Schließung vielleicht schon Dienstag

Nun erfuhr der Standard, dass auch die MA 11 selbst der Steinergasse den Rücken kehrt. Die letzten acht von ursprünglich 20 Bewohnern sollen in den kommenden Tagen übersiedelt, der Standort aufgegeben werden, sagt MA-11-Sprecherin Herta Staffa. Wenn möglich, werde das Wohnheim bereits mit 31. Jänner schließen.

"Das Platzangebot für Kinder und Jugendliche mit Mehrfachbehinderungen in Wien ist enden wollend", sagt Staffa. Daher bemühe man sich jetzt um "Übergangslösungen" für die verbliebenen unter 18-jährigen Steinergasse-Bewohner. Später im Jahr 2017 werde man sie dann in die Seestadt Aspern übersiedeln, wo drei Wohngemeinschaften für je acht Personen geplant sind. Spatenstich war am 23. Oktober 2016, eine Betreuungsorganisation wird nach dem Rückzug des Diakoniewerks derzeit noch gesucht.

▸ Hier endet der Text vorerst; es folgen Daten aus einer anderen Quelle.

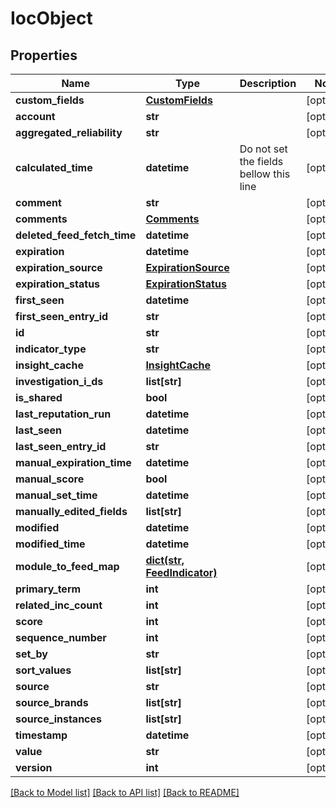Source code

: # IocObject

## Properties
Name | Type | Description | Notes
------------ | ------------- | ------------- | -------------
**custom_fields** | [**CustomFields**](CustomFields.md) |  | [optional] 
**account** | **str** |  | [optional] 
**aggregated_reliability** | **str** |  | [optional] 
**calculated_time** | **datetime** | Do not set the fields bellow this line | [optional] 
**comment** | **str** |  | [optional] 
**comments** | [**Comments**](Comments.md) |  | [optional] 
**deleted_feed_fetch_time** | **datetime** |  | [optional] 
**expiration** | **datetime** |  | [optional] 
**expiration_source** | [**ExpirationSource**](ExpirationSource.md) |  | [optional] 
**expiration_status** | [**ExpirationStatus**](ExpirationStatus.md) |  | [optional] 
**first_seen** | **datetime** |  | [optional] 
**first_seen_entry_id** | **str** |  | [optional] 
**id** | **str** |  | [optional] 
**indicator_type** | **str** |  | [optional] 
**insight_cache** | [**InsightCache**](InsightCache.md) |  | [optional] 
**investigation_i_ds** | **list[str]** |  | [optional] 
**is_shared** | **bool** |  | [optional] 
**last_reputation_run** | **datetime** |  | [optional] 
**last_seen** | **datetime** |  | [optional] 
**last_seen_entry_id** | **str** |  | [optional] 
**manual_expiration_time** | **datetime** |  | [optional] 
**manual_score** | **bool** |  | [optional] 
**manual_set_time** | **datetime** |  | [optional] 
**manually_edited_fields** | **list[str]** |  | [optional] 
**modified** | **datetime** |  | [optional] 
**modified_time** | **datetime** |  | [optional] 
**module_to_feed_map** | [**dict(str, FeedIndicator)**](FeedIndicator.md) |  | [optional] 
**primary_term** | **int** |  | [optional] 
**related_inc_count** | **int** |  | [optional] 
**score** | **int** |  | [optional] 
**sequence_number** | **int** |  | [optional] 
**set_by** | **str** |  | [optional] 
**sort_values** | **list[str]** |  | [optional] 
**source** | **str** |  | [optional] 
**source_brands** | **list[str]** |  | [optional] 
**source_instances** | **list[str]** |  | [optional] 
**timestamp** | **datetime** |  | [optional] 
**value** | **str** |  | [optional] 
**version** | **int** |  | [optional] 

[[Back to Model list]](README.md#documentation-for-models) [[Back to API list]](README.md#documentation-for-api-endpoints) [[Back to README]](README.md)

Vorschlag: Umzug ins Altersheim

Schwierig gestaltete sich in der Steinergasse auch die Suche nach neuen Plätzen für jene – laut Staffa – drei Bewohner, die das 18. Lebensjahr bereits überschritten haben. Tatsächlich müssen Jugendliche mit Mehrfachbehinderungen nach ihrer Volljährigkeit nicht sofort aus Minderjährigeneinrichtungen ausziehen. Zur Suche einer neuen Wohnlösung nehme man sich ausreichend Zeit, heißt es beim Fonds Soziales Wien (FSW), der in solchen Fällen die Unterbringungskosten übernimmt.

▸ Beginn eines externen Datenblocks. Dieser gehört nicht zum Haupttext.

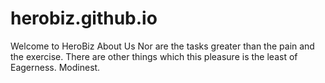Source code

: # herobiz.github.io
Welcome to HeroBiz
About Us
Nor are the tasks greater than the pain and the exercise.
There are other things which this pleasure is the least of Eagerness.
Modinest.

In der kurz vor dem Schließen stehenden Einrichtung in der Steinergasse wurde einer 20-jährigen Bewohnerin vergangene Woche zur Überbrückung ein Platz in einem Pflegeheim für Senioren angetragen: eine in Österreich keineswegs unübliche "Lösung", wie Volksanwalt Günther Kräuter kritisiert.

Andere Lösung gefunden

Nach einiger Aufregung konnte die Übersiedlung der jungen Frau ins Altersheim verhindert werden: "Wir haben eine andere Lösung gefunden", heißt es beim FSW.

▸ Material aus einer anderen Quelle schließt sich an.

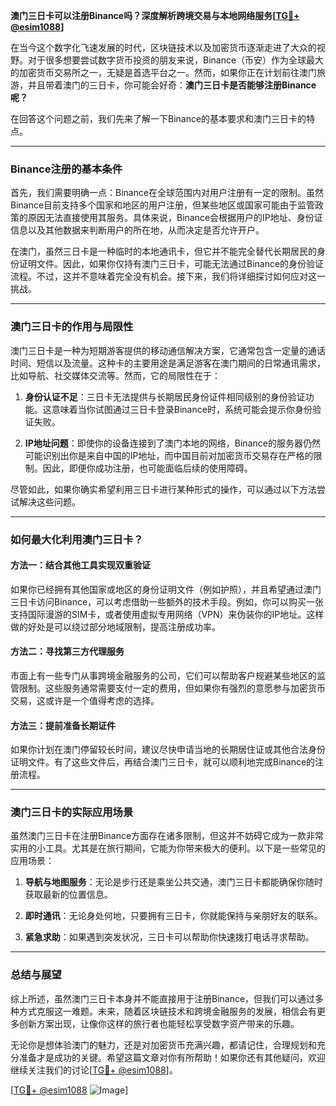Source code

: **澳门三日卡可以注册Binance吗？深度解析跨境交易与本地网络服务[[TG💪+ @esim1088](https://t.me/s/esim1088)]**

在当今这个数字化飞速发展的时代，区块链技术以及加密货币逐渐走进了大众的视野。对于很多想要尝试数字货币投资的朋友来说，Binance（币安）作为全球最大的加密货币交易所之一，无疑是首选平台之一。然而，如果你正在计划前往澳门旅游，并且带着澳门的三日卡，你可能会好奇：**澳门三日卡是否能够注册Binance呢？**

在回答这个问题之前，我们先来了解一下Binance的基本要求和澳门三日卡的特点。

---

### Binance注册的基本条件

首先，我们需要明确一点：Binance在全球范围内对用户注册有一定的限制。虽然Binance目前支持多个国家和地区的用户注册，但某些地区或国家可能由于监管政策的原因无法直接使用其服务。具体来说，Binance会根据用户的IP地址、身份证信息以及其他数据来判断用户的所在地，从而决定是否允许开户。

在澳门，虽然三日卡是一种临时的本地通讯卡，但它并不能完全替代长期居民的身份证明文件。因此，如果你仅持有澳门三日卡，可能无法通过Binance的身份验证流程。不过，这并不意味着完全没有机会。接下来，我们将详细探讨如何应对这一挑战。

---

### 澳门三日卡的作用与局限性

澳门三日卡是一种为短期游客提供的移动通信解决方案，它通常包含一定量的通话时间、短信以及流量。这种卡的主要用途是满足游客在澳门期间的日常通讯需求，比如导航、社交媒体交流等。然而，它的局限性在于：

1. **身份认证不足**：三日卡无法提供与长期居民身份证件相同级别的身份验证功能。这意味着当你试图通过三日卡登录Binance时，系统可能会提示你身份验证失败。
   
2. **IP地址问题**：即使你的设备连接到了澳门本地的网络，Binance的服务器仍然可能识别出你是来自中国的IP地址，而中国目前对加密货币交易存在严格的限制。因此，即便你成功注册，也可能面临后续的使用障碍。

尽管如此，如果你确实希望利用三日卡进行某种形式的操作，可以通过以下方法尝试解决这些问题。

---

### 如何最大化利用澳门三日卡？

#### 方法一：结合其他工具实现双重验证
如果你已经拥有其他国家或地区的身份证明文件（例如护照），并且希望通过澳门三日卡访问Binance，可以考虑借助一些额外的技术手段。例如，你可以购买一张支持国际漫游的SIM卡，或者使用虚拟专用网络（VPN）来伪装你的IP地址。这样做的好处是可以绕过部分地域限制，提高注册成功率。

#### 方法二：寻找第三方代理服务
市面上有一些专门从事跨境金融服务的公司，它们可以帮助客户规避某些地区的监管限制。这些服务通常需要支付一定的费用，但如果你有强烈的意愿参与加密货币交易，这或许是一个值得考虑的选择。

#### 方法三：提前准备长期证件
如果你计划在澳门停留较长时间，建议尽快申请当地的长期居住证或其他合法身份证明文件。有了这些文件后，再结合澳门三日卡，就可以顺利地完成Binance的注册流程。

---

### 澳门三日卡的实际应用场景

虽然澳门三日卡在注册Binance方面存在诸多限制，但这并不妨碍它成为一款非常实用的小工具。尤其是在旅行期间，它能为你带来极大的便利。以下是一些常见的应用场景：

1. **导航与地图服务**：无论是步行还是乘坐公共交通，澳门三日卡都能确保你随时获取最新的位置信息。
   
2. **即时通讯**：无论身处何地，只要拥有三日卡，你就能保持与亲朋好友的联系。

3. **紧急求助**：如果遇到突发状况，三日卡可以帮助你快速拨打电话寻求帮助。

---

### 总结与展望

综上所述，虽然澳门三日卡本身并不能直接用于注册Binance，但我们可以通过多种方式克服这一难题。未来，随着区块链技术和跨境金融服务的发展，相信会有更多创新方案出现，让像你这样的旅行者也能轻松享受数字资产带来的乐趣。

无论你是想体验澳门的魅力，还是对加密货币充满兴趣，都请记住，合理规划和充分准备才是成功的关键。希望这篇文章对你有所帮助！如果你还有其他疑问，欢迎继续关注我们的讨论[[TG💪+ @esim1088](https://t.me/s/esim1088)]。

[[TG💪+ @esim1088](https://t.me/s/esim1088) ![Image](https://i.postimg.cc/4NQfJmqS/Snipaste-2025-05-13-00-14-12.png)]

Bei einer Erhebung machte der FSW 2014 in den Wiener Pflegewohnhäusern für Senioren 300 Personen unter 60 Jahren ausfindig. 60 von ihnen wollten in die Behindertenhilfe wechseln, bei 26 ist das inzwischen geschehen. Insgesamt fördert der FSW 1500 Plätze im vollbetreuten und 1900 Plätze im teilbetreuten Wohnen für Menschen mit Behinderung. (Irene Brickner, 27.1.2017)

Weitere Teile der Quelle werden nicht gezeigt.